◆ **REQUIRED WORK**: Please copy out the entries below exactly, beginning with the line that contains "### Write hex data to memory in stage2 mode" and ending with the line that contains "- Unknown usb", and include nothing outside that span.

━━━ DATA FOR THIS EXERCISE ━━━

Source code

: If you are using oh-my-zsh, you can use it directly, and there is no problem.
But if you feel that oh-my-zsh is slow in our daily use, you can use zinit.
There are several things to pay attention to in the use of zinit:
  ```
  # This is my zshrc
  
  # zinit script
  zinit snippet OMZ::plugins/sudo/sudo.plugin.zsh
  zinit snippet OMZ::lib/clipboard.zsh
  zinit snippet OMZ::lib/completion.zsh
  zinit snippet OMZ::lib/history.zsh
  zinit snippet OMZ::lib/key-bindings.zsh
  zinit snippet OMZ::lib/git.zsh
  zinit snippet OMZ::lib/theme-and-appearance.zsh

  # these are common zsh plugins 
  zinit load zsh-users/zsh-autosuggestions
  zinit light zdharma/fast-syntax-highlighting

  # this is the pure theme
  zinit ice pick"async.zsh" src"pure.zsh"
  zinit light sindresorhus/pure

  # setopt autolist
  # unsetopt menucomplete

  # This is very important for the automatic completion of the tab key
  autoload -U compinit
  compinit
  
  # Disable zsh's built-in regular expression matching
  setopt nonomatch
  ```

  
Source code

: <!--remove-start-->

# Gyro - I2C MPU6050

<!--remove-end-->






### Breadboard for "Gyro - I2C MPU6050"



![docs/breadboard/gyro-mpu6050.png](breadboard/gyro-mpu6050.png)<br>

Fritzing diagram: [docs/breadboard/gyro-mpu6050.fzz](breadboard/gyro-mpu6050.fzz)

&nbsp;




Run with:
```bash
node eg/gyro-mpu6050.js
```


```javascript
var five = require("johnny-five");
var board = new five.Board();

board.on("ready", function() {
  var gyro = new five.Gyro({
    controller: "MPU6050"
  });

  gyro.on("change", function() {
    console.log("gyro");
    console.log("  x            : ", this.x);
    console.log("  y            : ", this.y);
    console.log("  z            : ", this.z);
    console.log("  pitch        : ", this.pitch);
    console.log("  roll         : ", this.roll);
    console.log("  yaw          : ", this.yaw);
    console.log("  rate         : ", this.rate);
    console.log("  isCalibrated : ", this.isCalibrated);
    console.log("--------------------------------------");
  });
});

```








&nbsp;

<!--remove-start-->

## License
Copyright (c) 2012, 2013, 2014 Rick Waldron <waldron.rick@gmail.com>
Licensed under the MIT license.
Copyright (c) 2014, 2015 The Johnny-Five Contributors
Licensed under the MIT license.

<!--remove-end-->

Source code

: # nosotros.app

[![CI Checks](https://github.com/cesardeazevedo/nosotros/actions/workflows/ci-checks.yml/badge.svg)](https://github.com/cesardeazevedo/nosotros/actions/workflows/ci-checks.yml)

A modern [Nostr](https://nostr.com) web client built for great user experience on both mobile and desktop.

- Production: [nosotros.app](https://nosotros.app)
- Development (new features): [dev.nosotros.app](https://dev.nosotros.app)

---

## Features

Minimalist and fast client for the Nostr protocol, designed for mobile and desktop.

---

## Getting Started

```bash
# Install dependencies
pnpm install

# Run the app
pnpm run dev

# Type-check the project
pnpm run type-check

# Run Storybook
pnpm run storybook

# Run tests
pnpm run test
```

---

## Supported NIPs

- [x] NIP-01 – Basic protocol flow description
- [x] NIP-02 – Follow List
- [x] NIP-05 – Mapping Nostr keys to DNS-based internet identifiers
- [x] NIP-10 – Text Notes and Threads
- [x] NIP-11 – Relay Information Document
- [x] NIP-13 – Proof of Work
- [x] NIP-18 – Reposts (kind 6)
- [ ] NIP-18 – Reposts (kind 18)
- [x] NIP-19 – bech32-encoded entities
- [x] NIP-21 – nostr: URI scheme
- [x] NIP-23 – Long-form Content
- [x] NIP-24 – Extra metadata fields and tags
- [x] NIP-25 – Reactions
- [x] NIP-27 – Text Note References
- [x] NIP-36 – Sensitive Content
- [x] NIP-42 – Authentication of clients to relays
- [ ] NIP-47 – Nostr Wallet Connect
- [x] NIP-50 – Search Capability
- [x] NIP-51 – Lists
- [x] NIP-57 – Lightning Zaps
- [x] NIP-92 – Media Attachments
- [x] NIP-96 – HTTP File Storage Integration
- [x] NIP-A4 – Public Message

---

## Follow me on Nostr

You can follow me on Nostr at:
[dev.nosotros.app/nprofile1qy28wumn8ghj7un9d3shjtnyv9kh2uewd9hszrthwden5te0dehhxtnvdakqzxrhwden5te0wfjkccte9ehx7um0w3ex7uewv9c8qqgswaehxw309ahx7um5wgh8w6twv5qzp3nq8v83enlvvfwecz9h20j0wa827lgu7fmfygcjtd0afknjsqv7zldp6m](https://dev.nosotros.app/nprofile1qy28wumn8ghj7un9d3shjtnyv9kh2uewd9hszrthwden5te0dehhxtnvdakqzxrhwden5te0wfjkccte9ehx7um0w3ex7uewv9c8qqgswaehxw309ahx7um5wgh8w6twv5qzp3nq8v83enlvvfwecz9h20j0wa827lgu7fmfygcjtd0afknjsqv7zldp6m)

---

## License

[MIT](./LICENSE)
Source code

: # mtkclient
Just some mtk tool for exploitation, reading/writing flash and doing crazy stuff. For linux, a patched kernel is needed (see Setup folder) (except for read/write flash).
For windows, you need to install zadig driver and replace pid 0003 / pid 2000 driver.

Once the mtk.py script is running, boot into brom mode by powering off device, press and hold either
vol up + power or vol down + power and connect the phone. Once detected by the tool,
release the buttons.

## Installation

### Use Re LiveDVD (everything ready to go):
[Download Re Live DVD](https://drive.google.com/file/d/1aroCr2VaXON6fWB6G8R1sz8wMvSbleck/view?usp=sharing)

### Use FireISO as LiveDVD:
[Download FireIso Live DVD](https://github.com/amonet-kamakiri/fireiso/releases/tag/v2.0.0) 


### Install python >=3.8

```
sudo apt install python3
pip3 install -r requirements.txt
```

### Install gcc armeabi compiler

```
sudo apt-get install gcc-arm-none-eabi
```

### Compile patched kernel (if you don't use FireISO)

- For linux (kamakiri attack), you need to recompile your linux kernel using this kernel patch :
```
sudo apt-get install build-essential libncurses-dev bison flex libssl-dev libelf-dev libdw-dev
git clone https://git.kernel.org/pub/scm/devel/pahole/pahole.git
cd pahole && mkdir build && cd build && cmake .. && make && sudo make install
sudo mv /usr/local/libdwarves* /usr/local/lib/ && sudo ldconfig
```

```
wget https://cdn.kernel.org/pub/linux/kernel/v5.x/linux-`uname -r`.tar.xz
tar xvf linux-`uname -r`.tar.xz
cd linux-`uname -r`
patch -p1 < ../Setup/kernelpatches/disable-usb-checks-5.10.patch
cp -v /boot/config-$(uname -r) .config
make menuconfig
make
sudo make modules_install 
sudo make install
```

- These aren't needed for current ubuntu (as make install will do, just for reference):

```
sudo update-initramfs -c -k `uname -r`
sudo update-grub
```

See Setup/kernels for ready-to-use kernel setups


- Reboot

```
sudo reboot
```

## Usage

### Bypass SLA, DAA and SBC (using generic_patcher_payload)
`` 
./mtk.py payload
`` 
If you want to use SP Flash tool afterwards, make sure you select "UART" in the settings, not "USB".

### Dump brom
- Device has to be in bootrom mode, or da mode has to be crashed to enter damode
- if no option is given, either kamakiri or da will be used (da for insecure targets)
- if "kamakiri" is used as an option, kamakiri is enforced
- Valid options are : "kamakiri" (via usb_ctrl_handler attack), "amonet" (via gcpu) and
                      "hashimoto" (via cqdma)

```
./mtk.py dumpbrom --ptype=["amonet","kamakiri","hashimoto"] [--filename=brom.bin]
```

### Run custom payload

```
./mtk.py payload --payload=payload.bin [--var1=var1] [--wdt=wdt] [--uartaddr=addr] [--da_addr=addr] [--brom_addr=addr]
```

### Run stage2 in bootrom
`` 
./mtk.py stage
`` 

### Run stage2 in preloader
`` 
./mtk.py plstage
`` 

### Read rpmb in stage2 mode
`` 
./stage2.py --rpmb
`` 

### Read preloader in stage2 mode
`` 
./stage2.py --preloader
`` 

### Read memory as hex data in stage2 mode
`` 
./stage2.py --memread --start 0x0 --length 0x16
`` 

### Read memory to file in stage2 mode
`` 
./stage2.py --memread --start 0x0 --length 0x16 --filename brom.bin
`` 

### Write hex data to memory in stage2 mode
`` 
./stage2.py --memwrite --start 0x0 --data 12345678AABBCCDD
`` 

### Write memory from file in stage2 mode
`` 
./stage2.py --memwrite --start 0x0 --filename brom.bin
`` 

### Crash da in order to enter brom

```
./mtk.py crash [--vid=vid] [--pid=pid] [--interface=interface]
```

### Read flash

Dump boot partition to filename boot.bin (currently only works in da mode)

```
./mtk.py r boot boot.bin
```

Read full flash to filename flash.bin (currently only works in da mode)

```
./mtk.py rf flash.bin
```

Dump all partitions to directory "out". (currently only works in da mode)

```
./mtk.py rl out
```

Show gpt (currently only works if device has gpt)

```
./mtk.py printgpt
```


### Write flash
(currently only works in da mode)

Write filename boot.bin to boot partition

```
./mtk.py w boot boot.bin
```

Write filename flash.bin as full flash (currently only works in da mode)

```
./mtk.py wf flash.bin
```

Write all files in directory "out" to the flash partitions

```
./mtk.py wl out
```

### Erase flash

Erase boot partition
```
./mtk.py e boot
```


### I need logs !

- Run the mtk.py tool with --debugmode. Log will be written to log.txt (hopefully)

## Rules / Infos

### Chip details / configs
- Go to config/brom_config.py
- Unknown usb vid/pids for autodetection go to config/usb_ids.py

━━━
━━━ DATA FOR THIS EXERCISE ━━━

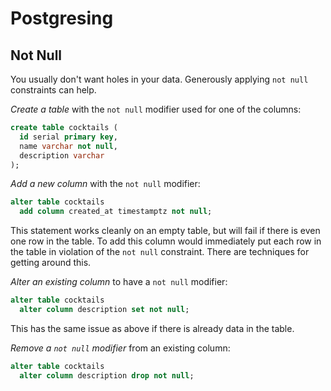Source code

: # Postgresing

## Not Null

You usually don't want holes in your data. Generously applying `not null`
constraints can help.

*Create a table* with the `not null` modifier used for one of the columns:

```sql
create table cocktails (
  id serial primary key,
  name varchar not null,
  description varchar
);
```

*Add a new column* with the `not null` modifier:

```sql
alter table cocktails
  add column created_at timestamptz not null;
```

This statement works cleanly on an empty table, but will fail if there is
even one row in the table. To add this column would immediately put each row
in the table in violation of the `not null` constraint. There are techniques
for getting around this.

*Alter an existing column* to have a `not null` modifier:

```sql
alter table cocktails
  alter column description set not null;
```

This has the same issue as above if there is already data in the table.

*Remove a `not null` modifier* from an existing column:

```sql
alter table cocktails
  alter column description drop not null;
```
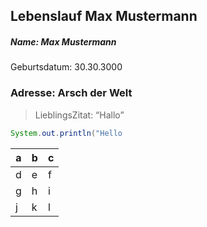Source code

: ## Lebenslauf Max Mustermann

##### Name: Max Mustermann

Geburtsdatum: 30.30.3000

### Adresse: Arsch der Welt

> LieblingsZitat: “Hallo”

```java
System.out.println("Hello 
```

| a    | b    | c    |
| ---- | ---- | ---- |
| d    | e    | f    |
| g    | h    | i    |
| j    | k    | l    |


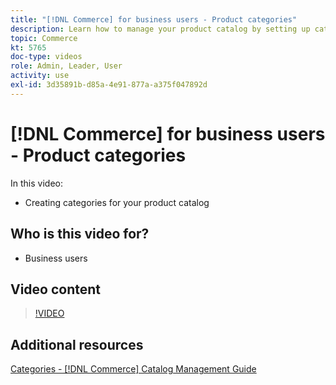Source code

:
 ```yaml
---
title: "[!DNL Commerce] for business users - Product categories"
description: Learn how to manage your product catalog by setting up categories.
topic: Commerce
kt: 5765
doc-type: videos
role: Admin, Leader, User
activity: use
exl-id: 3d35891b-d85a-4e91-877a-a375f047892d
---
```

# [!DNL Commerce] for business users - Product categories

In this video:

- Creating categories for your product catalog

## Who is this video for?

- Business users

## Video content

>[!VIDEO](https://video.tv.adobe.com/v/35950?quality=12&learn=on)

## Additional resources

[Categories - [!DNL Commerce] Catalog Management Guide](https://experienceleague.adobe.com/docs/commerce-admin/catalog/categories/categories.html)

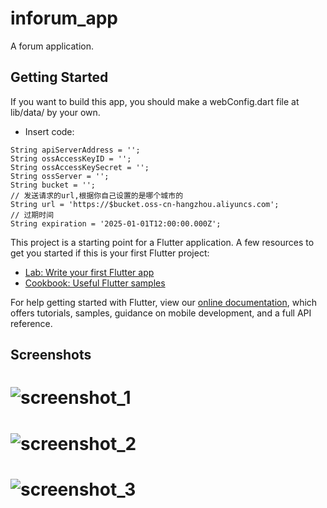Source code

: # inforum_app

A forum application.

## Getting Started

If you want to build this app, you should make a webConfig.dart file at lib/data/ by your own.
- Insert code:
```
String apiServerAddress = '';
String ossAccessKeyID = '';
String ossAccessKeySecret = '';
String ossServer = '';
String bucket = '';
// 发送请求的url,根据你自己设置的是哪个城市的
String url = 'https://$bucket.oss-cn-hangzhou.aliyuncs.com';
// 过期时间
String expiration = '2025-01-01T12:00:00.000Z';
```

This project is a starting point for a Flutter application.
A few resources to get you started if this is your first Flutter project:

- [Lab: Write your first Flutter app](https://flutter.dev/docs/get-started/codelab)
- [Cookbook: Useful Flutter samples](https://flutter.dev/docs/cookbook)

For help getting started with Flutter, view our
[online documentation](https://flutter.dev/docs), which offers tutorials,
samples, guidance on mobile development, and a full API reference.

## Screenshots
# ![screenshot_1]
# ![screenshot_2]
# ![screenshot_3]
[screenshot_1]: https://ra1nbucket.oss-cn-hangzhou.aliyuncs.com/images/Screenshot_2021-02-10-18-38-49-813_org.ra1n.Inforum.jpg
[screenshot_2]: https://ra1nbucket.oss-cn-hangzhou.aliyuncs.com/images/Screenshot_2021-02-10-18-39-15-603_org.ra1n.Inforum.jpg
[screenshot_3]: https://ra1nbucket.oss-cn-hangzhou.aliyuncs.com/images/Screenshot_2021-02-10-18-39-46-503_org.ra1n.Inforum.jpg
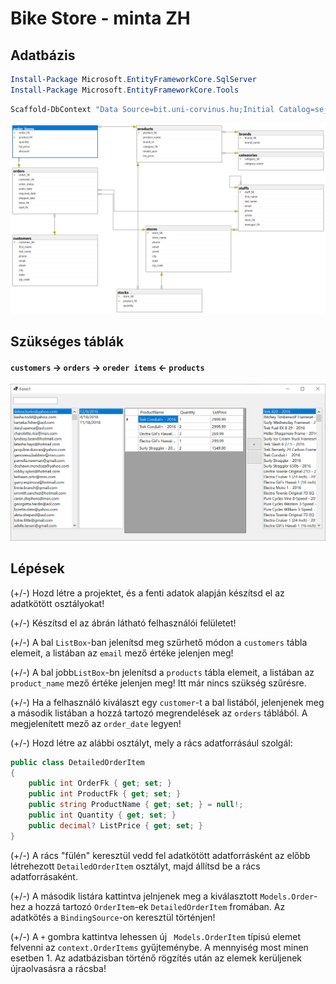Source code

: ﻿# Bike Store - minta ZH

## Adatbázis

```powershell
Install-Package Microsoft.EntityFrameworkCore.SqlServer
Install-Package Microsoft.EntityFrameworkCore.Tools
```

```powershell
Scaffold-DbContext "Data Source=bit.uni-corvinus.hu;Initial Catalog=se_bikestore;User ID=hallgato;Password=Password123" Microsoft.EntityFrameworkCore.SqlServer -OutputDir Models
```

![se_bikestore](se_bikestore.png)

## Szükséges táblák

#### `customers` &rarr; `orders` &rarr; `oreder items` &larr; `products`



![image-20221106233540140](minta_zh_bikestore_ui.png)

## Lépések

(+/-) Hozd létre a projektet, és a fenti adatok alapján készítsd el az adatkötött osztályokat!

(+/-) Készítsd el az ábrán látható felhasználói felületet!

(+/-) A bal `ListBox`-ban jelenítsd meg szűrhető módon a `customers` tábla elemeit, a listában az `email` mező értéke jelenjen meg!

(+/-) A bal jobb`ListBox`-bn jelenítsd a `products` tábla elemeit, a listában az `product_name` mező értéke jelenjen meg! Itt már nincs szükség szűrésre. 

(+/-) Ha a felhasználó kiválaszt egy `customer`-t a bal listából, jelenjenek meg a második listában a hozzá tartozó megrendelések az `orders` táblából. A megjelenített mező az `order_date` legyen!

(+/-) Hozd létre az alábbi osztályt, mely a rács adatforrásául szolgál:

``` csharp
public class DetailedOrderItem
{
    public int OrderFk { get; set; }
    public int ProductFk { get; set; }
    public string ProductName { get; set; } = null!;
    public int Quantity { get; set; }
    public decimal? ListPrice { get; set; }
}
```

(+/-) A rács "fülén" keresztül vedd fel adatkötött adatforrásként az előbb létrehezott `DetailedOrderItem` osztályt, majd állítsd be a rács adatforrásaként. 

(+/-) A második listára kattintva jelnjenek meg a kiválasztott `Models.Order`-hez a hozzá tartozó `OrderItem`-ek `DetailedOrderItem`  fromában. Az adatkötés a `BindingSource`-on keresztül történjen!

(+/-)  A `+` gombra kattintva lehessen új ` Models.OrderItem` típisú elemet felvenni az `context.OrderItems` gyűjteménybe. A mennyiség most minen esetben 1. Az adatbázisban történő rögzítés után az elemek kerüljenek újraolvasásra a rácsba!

━━━

◆ **SOLUTION FOR THIS EXERCISE**:
### Write hex data to memory in stage2 mode
`` 
./stage2.py --memwrite --start 0x0 --data 12345678AABBCCDD
`` 

### Write memory from file in stage2 mode
`` 
./stage2.py --memwrite --start 0x0 --filename brom.bin
`` 

### Crash da in order to enter brom

```
./mtk.py crash [--vid=vid] [--pid=pid] [--interface=interface]
```

### Read flash

Dump boot partition to filename boot.bin (currently only works in da mode)

```
./mtk.py r boot boot.bin
```

Read full flash to filename flash.bin (currently only works in da mode)

```
./mtk.py rf flash.bin
```

Dump all partitions to directory "out". (currently only works in da mode)

```
./mtk.py rl out
```

Show gpt (currently only works if device has gpt)

```
./mtk.py printgpt
```


### Write flash
(currently only works in da mode)

Write filename boot.bin to boot partition

```
./mtk.py w boot boot.bin
```

Write filename flash.bin as full flash (currently only works in da mode)

```
./mtk.py wf flash.bin
```

Write all files in directory "out" to the flash partitions

```
./mtk.py wl out
```

### Erase flash

Erase boot partition
```
./mtk.py e boot
```


### I need logs !

- Run the mtk.py tool with --debugmode. Log will be written to log.txt (hopefully)

## Rules / Infos

### Chip details / configs
- Go to config/brom_config.py
- Unknown usb vid/pids for autodetection go to config/usb_ids.py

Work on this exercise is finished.